▶ _Task instructions_:
Copy every entry exactly as it stands, though any image it holds should stay out of the copy.

[Task input — start]

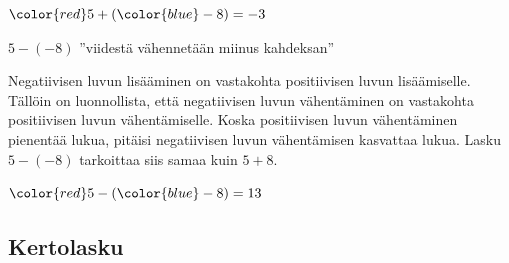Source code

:     \begin{center}
                 \begin{lukusuora}{-4}{8}{14}
        {\color{blue} }
        \lukusuorauusi
        {\color{red} }
       \end{lukusuora}
       ${\color{red}5}+({\color{blue}-8})=-3$
    \end{center}
    
    
    $5-(-8)$ ''viidestä vähennetään miinus kahdeksan''
    
    Negatiivisen luvun lisääminen on vastakohta positiivisen luvun lisäämiselle. Tällöin on luonnollista, että negatiivisen luvun vähentäminen on vastakohta positiivisen luvun vähentämiselle. Koska positiivisen luvun vähentäminen pienentää lukua, pitäisi negatiivisen luvun vähentämisen kasvattaa lukua. Lasku $5-(-8)$ tarkoittaa siis samaa kuin $5+8$.
    
\vspace{0.3cm}     
        
    \begin{center}
    \begin{lukusuora}{-1}{14}{14}
        {\color{red} }
        \lukusuorauusi
        {\color{red} }
        {\color{blue} }
       \end{lukusuora}
       ${\color{red}5}-({\color{blue}-8})=13$
    \end{center}



%



\subsection*{Kertolasku}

[Task input — finish]

▶ _Answer to the exercise_:
Source code

:     \begin{center}
                 \begin{lukusuora}{-4}{8}{14}
        {\color{blue} }
        \lukusuorauusi
        {\color{red} }
       \end{lukusuora}
       ${\color{red}5}+({\color{blue}-8})=-3$
    \end{center}
    
    
    $5-(-8)$ ''viidestä vähennetään miinus kahdeksan''
    
    Negatiivisen luvun lisääminen on vastakohta positiivisen luvun lisäämiselle. Tällöin on luonnollista, että negatiivisen luvun vähentäminen on vastakohta positiivisen luvun vähentämiselle. Koska positiivisen luvun vähentäminen pienentää lukua, pitäisi negatiivisen luvun vähentämisen kasvattaa lukua. Lasku $5-(-8)$ tarkoittaa siis samaa kuin $5+8$.
    
\vspace{0.3cm}     
        
    \begin{center}
    \begin{lukusuora}{-1}{14}{14}
        {\color{red} }
        \lukusuorauusi
        {\color{red} }
        {\color{blue} }
       \end{lukusuora}
       ${\color{red}5}-({\color{blue}-8})=13$
    \end{center}



%



\subsection*{Kertolasku}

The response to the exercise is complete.